Repeat the listing that follows character for character, omitting images.

*** Opening of DATA TO PROCESS ***

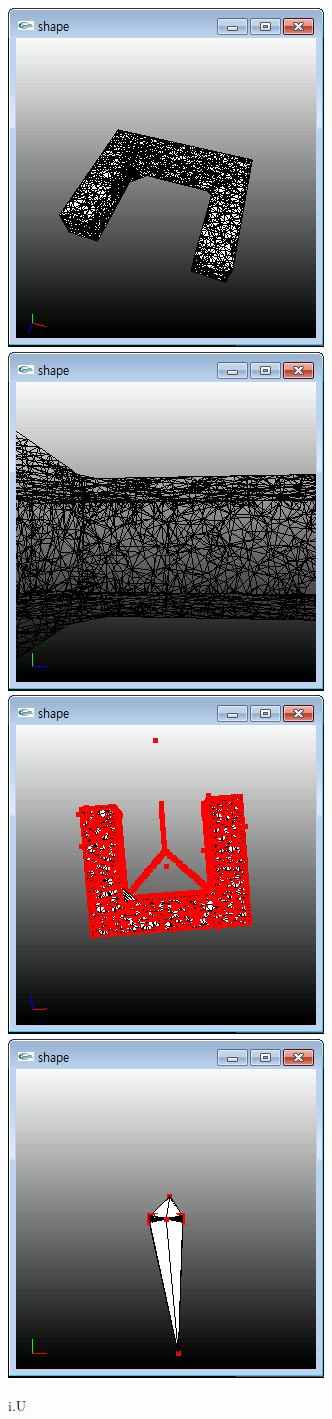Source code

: \documentclass[11pt]{article}
\begin{document}
\begin{figure}[ht]
\centering
\includegraphics[width=.23\textwidth]{FIGS/U1}
\hspace{0.2cm}
\includegraphics[width=.23\textwidth]{FIGS/U2}
\hspace{0.2cm}
\includegraphics[width=.23\textwidth]{FIGS/U3}
\hspace{0.2cm}
\includegraphics[width=.23\textwidth]{FIGS/U4}
\caption{i.U}
\end{figure}
\end{document}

*** Close of DATA TO PROCESS ***

→ OUTPUT FOR THIS TASK
Source code

: \documentclass[11pt]{article}
\begin{document}
\begin{figure}[ht]
\centering
\includegraphics[width=.23\textwidth]{FIGS/U1}
\hspace{0.2cm}
\includegraphics[width=.23\textwidth]{FIGS/U2}
\hspace{0.2cm}
\includegraphics[width=.23\textwidth]{FIGS/U3}
\hspace{0.2cm}
\includegraphics[width=.23\textwidth]{FIGS/U4}
\caption{i.U}
\end{figure}
\end{document}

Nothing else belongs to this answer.